* [What you should do]:
From the records below, copy each line that has the word "False" in it.

Excerpts from a dataset
--------------------------------

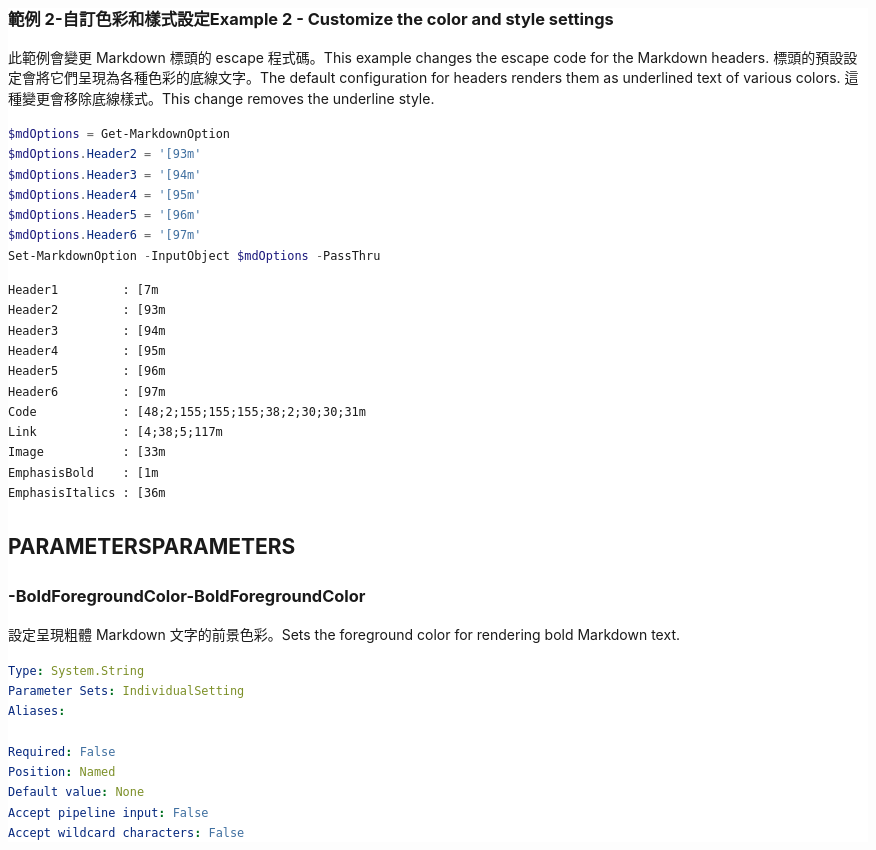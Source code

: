 ### <span data-ttu-id="6757b-118">範例 2-自訂色彩和樣式設定</span><span class="sxs-lookup"><span data-stu-id="6757b-118">Example 2 - Customize the color and style settings</span></span>

<span data-ttu-id="6757b-119">此範例會變更 Markdown 標頭的 escape 程式碼。</span><span class="sxs-lookup"><span data-stu-id="6757b-119">This example changes the escape code for the Markdown headers.</span></span> <span data-ttu-id="6757b-120">標頭的預設設定會將它們呈現為各種色彩的底線文字。</span><span class="sxs-lookup"><span data-stu-id="6757b-120">The default configuration for headers renders them as underlined text of various colors.</span></span> <span data-ttu-id="6757b-121">這種變更會移除底線樣式。</span><span class="sxs-lookup"><span data-stu-id="6757b-121">This change removes the underline style.</span></span>

```powershell
$mdOptions = Get-MarkdownOption
$mdOptions.Header2 = '[93m'
$mdOptions.Header3 = '[94m'
$mdOptions.Header4 = '[95m'
$mdOptions.Header5 = '[96m'
$mdOptions.Header6 = '[97m'
Set-MarkdownOption -InputObject $mdOptions -PassThru
```

```Output
Header1         : [7m
Header2         : [93m
Header3         : [94m
Header4         : [95m
Header5         : [96m
Header6         : [97m
Code            : [48;2;155;155;155;38;2;30;30;31m
Link            : [4;38;5;117m
Image           : [33m
EmphasisBold    : [1m
EmphasisItalics : [36m
```

## <span data-ttu-id="6757b-122">PARAMETERS</span><span class="sxs-lookup"><span data-stu-id="6757b-122">PARAMETERS</span></span>

### <span data-ttu-id="6757b-123">-BoldForegroundColor</span><span class="sxs-lookup"><span data-stu-id="6757b-123">-BoldForegroundColor</span></span>

<span data-ttu-id="6757b-124">設定呈現粗體 Markdown 文字的前景色彩。</span><span class="sxs-lookup"><span data-stu-id="6757b-124">Sets the foreground color for rendering bold Markdown text.</span></span>

```yaml
Type: System.String
Parameter Sets: IndividualSetting
Aliases:

Required: False
Position: Named
Default value: None
Accept pipeline input: False
Accept wildcard characters: False
```
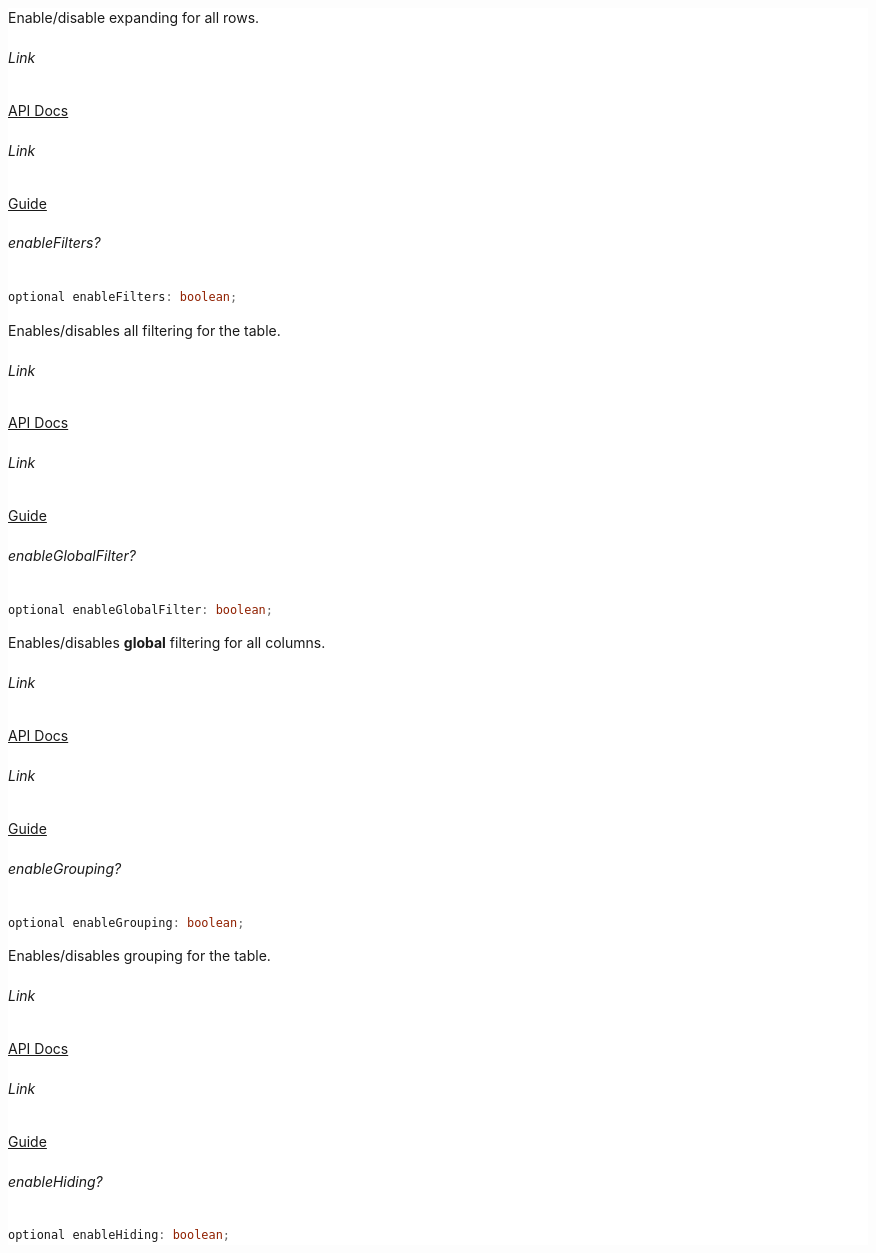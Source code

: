 Enable/disable expanding for all rows.

###### Link

[API Docs](https://tanstack.com/table/v8/docs/api/features/expanding#enableexpanding)

###### Link

[Guide](https://tanstack.com/table/v8/docs/guide/expanding)

###### enableFilters?

```ts
optional enableFilters: boolean;
```

Enables/disables all filtering for the table.

###### Link

[API Docs](https://tanstack.com/table/v8/docs/api/features/column-filtering#enablefilters)

###### Link

[Guide](https://tanstack.com/table/v8/docs/guide/column-filtering)

###### enableGlobalFilter?

```ts
optional enableGlobalFilter: boolean;
```

Enables/disables **global** filtering for all columns.

###### Link

[API Docs](https://tanstack.com/table/v8/docs/api/features/global-filtering#enableglobalfilter)

###### Link

[Guide](https://tanstack.com/table/v8/docs/guide/global-filtering)

###### enableGrouping?

```ts
optional enableGrouping: boolean;
```

Enables/disables grouping for the table.

###### Link

[API Docs](https://tanstack.com/table/v8/docs/api/features/grouping#enablegrouping)

###### Link

[Guide](https://tanstack.com/table/v8/docs/guide/grouping)

###### enableHiding?

```ts
optional enableHiding: boolean;
```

--------------------------------

* [Response area]:
Required: False
Accept pipeline input: False
Accept wildcard characters: False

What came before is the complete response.